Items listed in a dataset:
# # # #

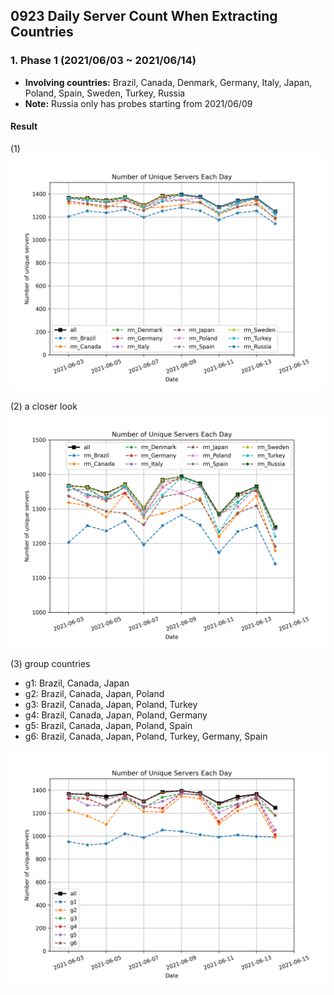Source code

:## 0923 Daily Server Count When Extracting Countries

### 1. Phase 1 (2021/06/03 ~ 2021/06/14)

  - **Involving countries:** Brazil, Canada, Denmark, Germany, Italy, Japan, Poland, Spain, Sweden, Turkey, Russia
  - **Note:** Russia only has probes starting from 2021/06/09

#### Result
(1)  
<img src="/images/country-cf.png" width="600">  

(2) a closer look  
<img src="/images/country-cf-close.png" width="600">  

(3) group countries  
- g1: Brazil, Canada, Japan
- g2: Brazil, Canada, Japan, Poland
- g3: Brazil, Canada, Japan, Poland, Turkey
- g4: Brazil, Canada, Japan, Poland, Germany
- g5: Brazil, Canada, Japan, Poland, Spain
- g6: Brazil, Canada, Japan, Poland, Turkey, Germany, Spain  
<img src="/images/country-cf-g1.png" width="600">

# # # #

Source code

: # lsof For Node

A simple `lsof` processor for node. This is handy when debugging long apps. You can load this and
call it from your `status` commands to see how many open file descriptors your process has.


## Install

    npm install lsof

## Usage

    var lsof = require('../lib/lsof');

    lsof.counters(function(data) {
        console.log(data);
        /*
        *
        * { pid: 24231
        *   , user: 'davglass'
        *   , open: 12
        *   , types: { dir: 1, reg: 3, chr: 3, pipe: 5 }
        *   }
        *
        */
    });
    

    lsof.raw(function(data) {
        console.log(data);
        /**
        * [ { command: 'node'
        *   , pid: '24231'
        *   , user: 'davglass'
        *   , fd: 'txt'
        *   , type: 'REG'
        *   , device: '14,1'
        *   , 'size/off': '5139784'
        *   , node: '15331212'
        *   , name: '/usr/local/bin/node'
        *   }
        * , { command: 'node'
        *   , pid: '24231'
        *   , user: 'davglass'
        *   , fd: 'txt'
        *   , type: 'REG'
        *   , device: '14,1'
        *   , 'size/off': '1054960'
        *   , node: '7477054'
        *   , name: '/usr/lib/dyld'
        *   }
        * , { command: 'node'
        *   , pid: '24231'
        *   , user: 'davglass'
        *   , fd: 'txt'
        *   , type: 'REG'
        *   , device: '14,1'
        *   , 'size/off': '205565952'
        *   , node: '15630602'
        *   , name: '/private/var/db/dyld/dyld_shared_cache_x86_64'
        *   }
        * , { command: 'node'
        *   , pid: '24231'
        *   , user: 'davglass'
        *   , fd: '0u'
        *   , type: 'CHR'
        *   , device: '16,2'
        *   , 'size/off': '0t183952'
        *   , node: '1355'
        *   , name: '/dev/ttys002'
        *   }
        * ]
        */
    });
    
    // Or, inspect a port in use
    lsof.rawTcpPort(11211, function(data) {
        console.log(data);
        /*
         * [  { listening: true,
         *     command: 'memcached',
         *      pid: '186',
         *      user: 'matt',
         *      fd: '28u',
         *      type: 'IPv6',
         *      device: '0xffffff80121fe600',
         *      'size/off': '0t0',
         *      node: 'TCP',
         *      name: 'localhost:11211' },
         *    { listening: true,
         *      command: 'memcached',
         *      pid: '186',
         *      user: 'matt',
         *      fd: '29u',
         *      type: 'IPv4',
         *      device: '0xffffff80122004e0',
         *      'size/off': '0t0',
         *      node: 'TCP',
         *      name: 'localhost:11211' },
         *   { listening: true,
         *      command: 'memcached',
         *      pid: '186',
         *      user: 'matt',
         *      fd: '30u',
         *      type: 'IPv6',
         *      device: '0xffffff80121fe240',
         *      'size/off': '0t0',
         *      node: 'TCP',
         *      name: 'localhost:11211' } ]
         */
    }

# # # #

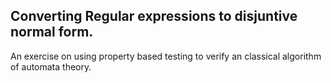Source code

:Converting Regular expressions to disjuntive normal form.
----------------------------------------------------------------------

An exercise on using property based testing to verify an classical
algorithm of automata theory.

# # # #

The number of lines above where the word "open" occurs, and only that number, is the answer.

2